Un silence étrange suivit.

— Nous t’ouvrons la route n°7. Venez à l'observatoire dès que possible. Nous préférons que Goldorak rentre discrètement.

— Tu m'inquiètes...

— Le professeur vous expliquera.

Je tournai la tête brièvement vers Vénusia qui était assise sur le siège passager derrière le mien et qui s'était penchée sur le côté, attentive au message, les mains crispées sur les accoudoirs.

— Je n'aime pas ça, murmurai-je.

Elle secoua la tête et posa sa main sur mon bras.

***

Dès que nous reprîmes nos vêtements civils, nous rejoignîmes la salle où nous eûmes la surprise de voir réunis les deux autres membres de la patrouille, mon père et les trois scientifiques de la première heure, Argoli, Antares et Cochyr.

— Bonjour tout le monde. Pouvez-vous nous expliquer ?

— Bienvenue Fils.  Vous rentrez tôt de votre voyage.

L’atmosphère de la pièce était étouffante. D’un simple regard, je compris que les temps paisibles étaient finis. Phénicia a les yeux rouges d'avoir pleuré, Alcor a les cheveux plus chiffonnés que d'habitude. Mon père avait les traits tirés. Je fermai un instant les yeux et sentis les doigts de mon épouse serrer les miens.

— Il s'est passé quelque chose, n'est-ce pas ? J'ai l'impression que vous n'avez pas dormi depuis des heures et que vous êtes sur le pied de guerre. Dites-moi.

Mon frère de coeur fit un pas en avant. 

— C'est Artus.

— Artus ?

— Il a disparu. La nuit passée...

— Quoi ?

Le cri venait de Vénusia qui avait posé une main sur sa bouche. Je l'entourai de mon bras pour la soutenir.

— Cela a dû se passer au moment où vous êtes partis.

— Vous avez fouillé le ranch ?

— Oui. Nous allions te prévenir lorsque tu es apparu.

— Pourquoi ? ... Vous avez trouvé quelque chose ?

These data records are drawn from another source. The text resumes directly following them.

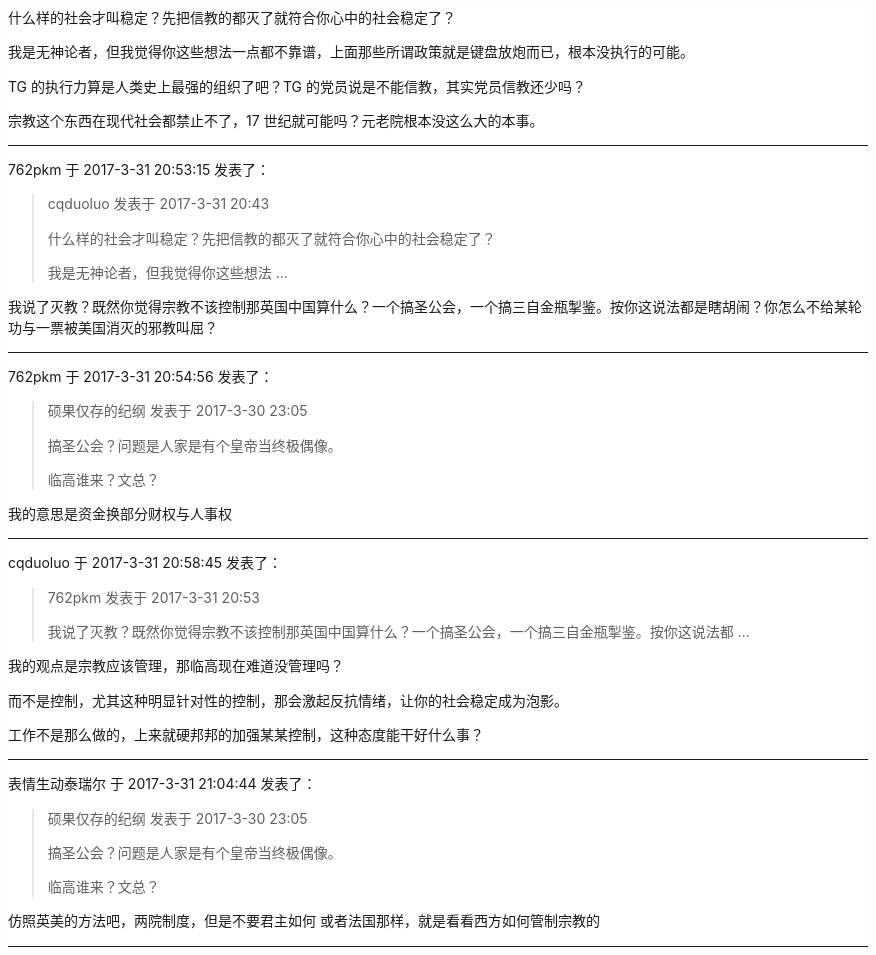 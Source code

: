 什么样的社会才叫稳定？先把信教的都灭了就符合你心中的社会稳定了？

我是无神论者，但我觉得你这些想法一点都不靠谱，上面那些所谓政策就是键盘放炮而已，根本没执行的可能。

TG 的执行力算是人类史上最强的组织了吧？TG 的党员说是不能信教，其实党员信教还少吗？

宗教这个东西在现代社会都禁止不了，17 世纪就可能吗？元老院根本没这么大的本事。

---

762pkm 于 2017-3-31 20:53:15 发表了：

> cqduoluo 发表于 2017-3-31 20:43
>
> 什么样的社会才叫稳定？先把信教的都灭了就符合你心中的社会稳定了？
>
> 我是无神论者，但我觉得你这些想法 ...

我说了灭教？既然你觉得宗教不该控制那英国中国算什么？一个搞圣公会，一个搞三自金瓶掣鉴。按你这说法都是瞎胡闹？你怎么不给某轮功与一票被美国消灭的邪教叫屈？

---

762pkm 于 2017-3-31 20:54:56 发表了：

> 硕果仅存的纪纲 发表于 2017-3-30 23:05
>
> 搞圣公会？问题是人家是有个皇帝当终极偶像。
>
> 临高谁来？文总？

我的意思是资金换部分财权与人事权

---

cqduoluo 于 2017-3-31 20:58:45 发表了：

> 762pkm 发表于 2017-3-31 20:53
>
> 我说了灭教？既然你觉得宗教不该控制那英国中国算什么？一个搞圣公会，一个搞三自金瓶掣鉴。按你这说法都 ...

我的观点是宗教应该管理，那临高现在难道没管理吗？

而不是控制，尤其这种明显针对性的控制，那会激起反抗情绪，让你的社会稳定成为泡影。

工作不是那么做的，上来就硬邦邦的加强某某控制，这种态度能干好什么事？

---

表情生动泰瑞尔 于 2017-3-31 21:04:44 发表了：

> 硕果仅存的纪纲 发表于 2017-3-30 23:05
>
> 搞圣公会？问题是人家是有个皇帝当终极偶像。
>
> 临高谁来？文总？

仿照英美的方法吧，两院制度，但是不要君主如何 或者法国那样，就是看看西方如何管制宗教的

---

Le professeur me tendit un petit boitier. 

— Ceci. Nous n'avons pas encore eu le temps de l'analyser. 

Je pris l'objet dans mes mains.

— Qu'est-ce que c'est ?

Le petit rectangle noir était froid cependant je sentis de légères vibrations.

— Qu'est-ce que c'est ? répétai-je à voix basse.

A ce moment-là, les portes automatiques s'ouvrirent laissant passer Eradius.

— Votre Altesse ! J'ai appris que vous étiez rentré. Vous avez un appel dans la salle de conférence en provenance de Fleed. Le vice-président souhaite vous parler urgemment.

— Bien, j'arrive.

Je fis un signe à mes coéquipiers qui me suivirent. Je maintenais toujours les épaules de Vénusia qui tremblait de plus en plus.

— Nous allons éclaircir ce mystère. Ne t'inquiète pas. Artus va bien, tentai-je de la rassurer.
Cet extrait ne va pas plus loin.